Hot money is stolen cash that can be traced back to a crime, such as marked currency or new bills with consecutive serial numbers.

"We've spared no efforts in dealing with the illegal private banks; however, it is by no means easy to track them down," an official with the provincial public security department's economic crime investigation bureau told China Daily.

"Our bureau has been watching the rapid inflow of international hot money very closely, while tracking down the illegal banks," the official said.

The flow of international hot money grew in China in April and has been gaining speed ever since, said Li Youhuan, a researcher with the provincial academy of social sciences, citing the outcome of a recent study.

Official estimates of the hot money transactions stood at $87.9 billion in the second quarter of this year.

"The exact figure must be much, much higher than that," he said.

According to Li, much of the hot money has flowed in via the illegal private banks in Shenzhen, while Hong Kong has been an important entrance for the international hot money.

The recent decision of two banks in Shenzhen to impose quotas on ATM cash withdrawals has much to do with the abnormal inflow of hot money and the rampancy of illegal private banks.

The Industrial and Commercial Bank of China's Shenzhen branch set the upper limit of ATM cash withdrawal at 10,000 yuan per day, compared with 20,000 yuan previously in mid-July.

The local branch of the Agricultural Bank of China set the upper limit at 5,000 yuan per day in May.

Imposing a quota on ATM cash withdrawals was carried out once in Shenzhen in late 2007, when international hot money kept gushing into China, but was soon abolished after strong complaints from the public.
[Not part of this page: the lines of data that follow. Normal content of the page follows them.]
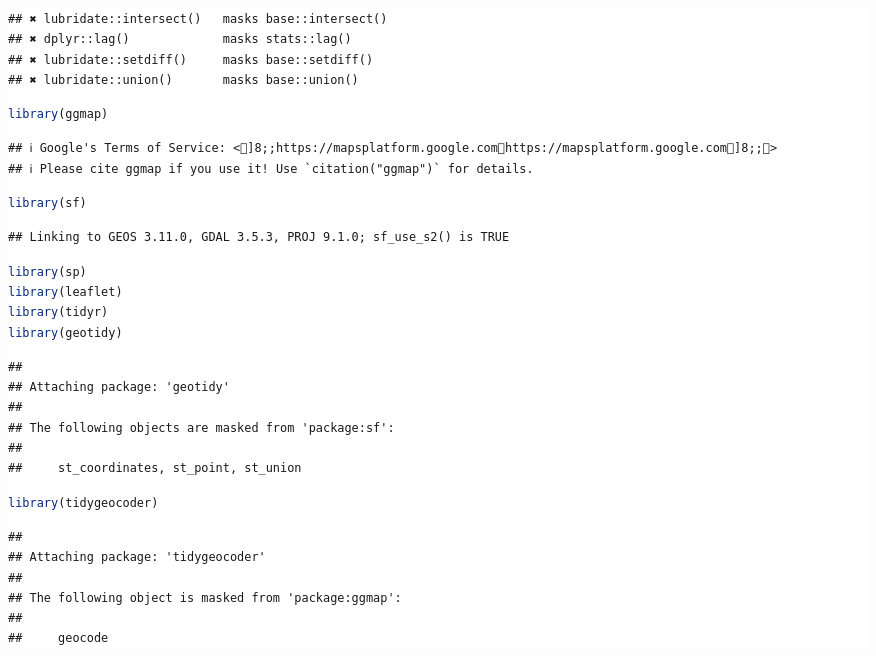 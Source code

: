     ## ✖ lubridate::intersect()   masks base::intersect()
    ## ✖ dplyr::lag()             masks stats::lag()
    ## ✖ lubridate::setdiff()     masks base::setdiff()
    ## ✖ lubridate::union()       masks base::union()

``` r
library(ggmap)
```

    ## ℹ Google's Terms of Service: <]8;;https://mapsplatform.google.comhttps://mapsplatform.google.com]8;;>
    ## ℹ Please cite ggmap if you use it! Use `citation("ggmap")` for details.

``` r
library(sf)
```

    ## Linking to GEOS 3.11.0, GDAL 3.5.3, PROJ 9.1.0; sf_use_s2() is TRUE

``` r
library(sp)
library(leaflet)
library(tidyr)
library(geotidy)
```

    ## 
    ## Attaching package: 'geotidy'
    ## 
    ## The following objects are masked from 'package:sf':
    ## 
    ##     st_coordinates, st_point, st_union

``` r
library(tidygeocoder)
```

    ## 
    ## Attaching package: 'tidygeocoder'
    ## 
    ## The following object is masked from 'package:ggmap':
    ## 
    ##     geocode

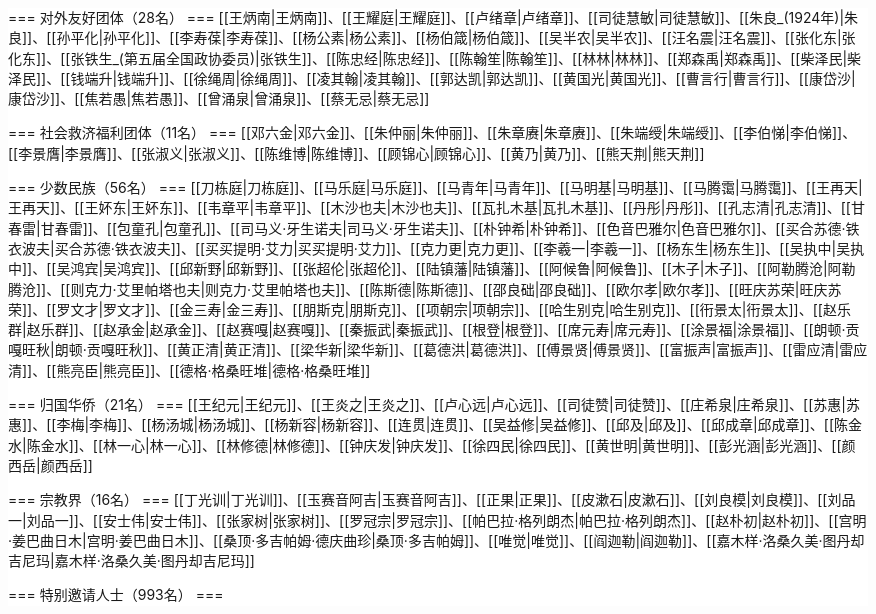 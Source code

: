 === 对外友好团体（28名） ===
[[王炳南|王炳南]]、[[王耀庭|王耀庭]]、[[卢绪章|卢绪章]]、[[司徒慧敏|司徒慧敏]]、[[朱良_(1924年)|朱良]]、[[孙平化|孙平化]]、[[李寿葆|李寿葆]]、[[杨公素|杨公素]]、[[杨伯箴|杨伯箴]]、[[吴半农|吴半农]]、[[汪名震|汪名震]]、[[张化东|张化东]]、[[张铁生_(第五届全国政协委员)|张铁生]]、[[陈忠经|陈忠经]]、[[陈翰笙|陈翰笙]]、[[林林|林林]]、[[郑森禹|郑森禹]]、[[柴泽民|柴泽民]]、[[钱端升|钱端升]]、[[徐绳周|徐绳周]]、[[凌其翰|凌其翰]]、[[郭达凯|郭达凯]]、[[黄国光|黄国光]]、[[曹言行|曹言行]]、[[康岱沙|康岱沙]]、[[焦若愚|焦若愚]]、[[曾涌泉|曾涌泉]]、[[蔡无忌|蔡无忌]]

=== 社会救济福利团体（11名） ===
[[邓六金|邓六金]]、[[朱仲丽|朱仲丽]]、[[朱章赓|朱章赓]]、[[朱端绶|朱端绶]]、[[李伯悌|李伯悌]]、[[李景膺|李景膺]]、[[张淑义|张淑义]]、[[陈维博|陈维博]]、[[顾锦心|顾锦心]]、[[黄乃|黄乃]]、[[熊天荆|熊天荆]]

=== 少数民族（56名） ===
[[刀栋庭|刀栋庭]]、[[马乐庭|马乐庭]]、[[马青年|马青年]]、[[马明基|马明基]]、[[马腾霭|马腾霭]]、[[王再天|王再天]]、[[王妚东|王妚东]]、[[韦章平|韦章平]]、[[木沙也夫|木沙也夫]]、[[瓦扎木基|瓦扎木基]]、[[丹彤|丹彤]]、[[孔志清|孔志清]]、[[甘春雷|甘春雷]]、[[包童孔|包童孔]]、[[司马义·牙生诺夫|司马义·牙生诺夫]]、[[朴钟希|朴钟希]]、[[色音巴雅尔|色音巴雅尔]]、[[买合苏德·铁衣波夫|买合苏德·铁衣波夫]]、[[买买提明·艾力|买买提明·艾力]]、[[克力更|克力更]]、[[李羲一|李羲一]]、[[杨东生|杨东生]]、[[吴执中|吴执中]]、[[吴鸿宾|吴鸿宾]]、[[邱新野|邱新野]]、[[张超伦|张超伦]]、[[陆镇藩|陆镇藩]]、[[阿候鲁|阿候鲁]]、[[木子|木子]]、[[阿勒腾沧|阿勒腾沧]]、[[则克力·艾里帕塔也夫|则克力·艾里帕塔也夫]]、[[陈斯德|陈斯德]]、[[邵良础|邵良础]]、[[欧尔孝|欧尔孝]]、[[旺庆苏荣|旺庆苏荣]]、[[罗文才|罗文才]]、[[金三寿|金三寿]]、[[朋斯克|朋斯克]]、[[项朝宗|项朝宗]]、[[哈生别克|哈生别克]]、[[衎景太|衎景太]]、[[赵乐群|赵乐群]]、[[赵承金|赵承金]]、[[赵赛嘎|赵赛嘎]]、[[秦振武|秦振武]]、[[根登|根登]]、[[席元寿|席元寿]]、[[涂景福|涂景福]]、[[朗顿·贡嘎旺秋|朗顿·贡嘎旺秋]]、[[黄正清|黄正清]]、[[梁华新|梁华新]]、[[葛德洪|葛德洪]]、[[傅景贤|傅景贤]]、[[富振声|富振声]]、[[雷应清|雷应清]]、[[熊亮臣|熊亮臣]]、[[德格·格桑旺堆|德格·格桑旺堆]]

=== 归国华侨（21名） ===
[[王纪元|王纪元]]、[[王炎之|王炎之]]、[[卢心远|卢心远]]、[[司徒赞|司徒赞]]、[[庄希泉|庄希泉]]、[[苏惠|苏惠]]、[[李梅|李梅]]、[[杨汤城|杨汤城]]、[[杨新容|杨新容]]、[[连贯|连贯]]、[[吴益修|吴益修]]、[[邱及|邱及]]、[[邱成章|邱成章]]、[[陈金水|陈金水]]、[[林一心|林一心]]、[[林修德|林修德]]、[[钟庆发|钟庆发]]、[[徐四民|徐四民]]、[[黄世明|黄世明]]、[[彭光涵|彭光涵]]、[[颜西岳|颜西岳]]

=== 宗教界（16名） ===
[[丁光训|丁光训]]、[[玉赛音阿吉|玉赛音阿吉]]、[[正果|正果]]、[[皮漱石|皮漱石]]、[[刘良模|刘良模]]、[[刘品一|刘品一]]、[[安士伟|安士伟]]、[[张家树|张家树]]、[[罗冠宗|罗冠宗]]、[[帕巴拉·格列朗杰|帕巴拉·格列朗杰]]、[[赵朴初|赵朴初]]、[[宫明·姜巴曲日木|宫明·姜巴曲日木]]、[[桑顶·多吉帕姆·德庆曲珍|桑顶·多吉帕姆]]、[[唯觉|唯觉]]、[[阎迦勒|阎迦勒]]、[[嘉木样·洛桑久美·图丹却吉尼玛|嘉木样·洛桑久美·图丹却吉尼玛]]

=== 特别邀请人士（993名） ===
According to a recent report on Central China TV (CCTV), illegal private banks have run so unbridled in Guangdong that many grocery stores in Shenzhen and in some cities in the east of the province have become the outlets of such illegal banking facilities, doing foreign currency exchange business.

Besides the on-the-spot foreign currency exchange business, an illegal private bank can help an overseas client transfer money to the mainland in less than half an hour, and then the client can withdraw the money directly in RMB, the report said.

And it charges generally 0.15 percent to 0.2 percent of the sum transferred, much lower than legal banking institutions.

Most of the illegal private banks on the mainland are owned by financial firms or foreign exchange firms in Hong Kong, which are legal there, the report said.

China cracked down on 45 cases related to illegal private banks during a special campaign from September 2007 to October 2008, tracking some 105 billion yuan in hot money, official statistics indicate.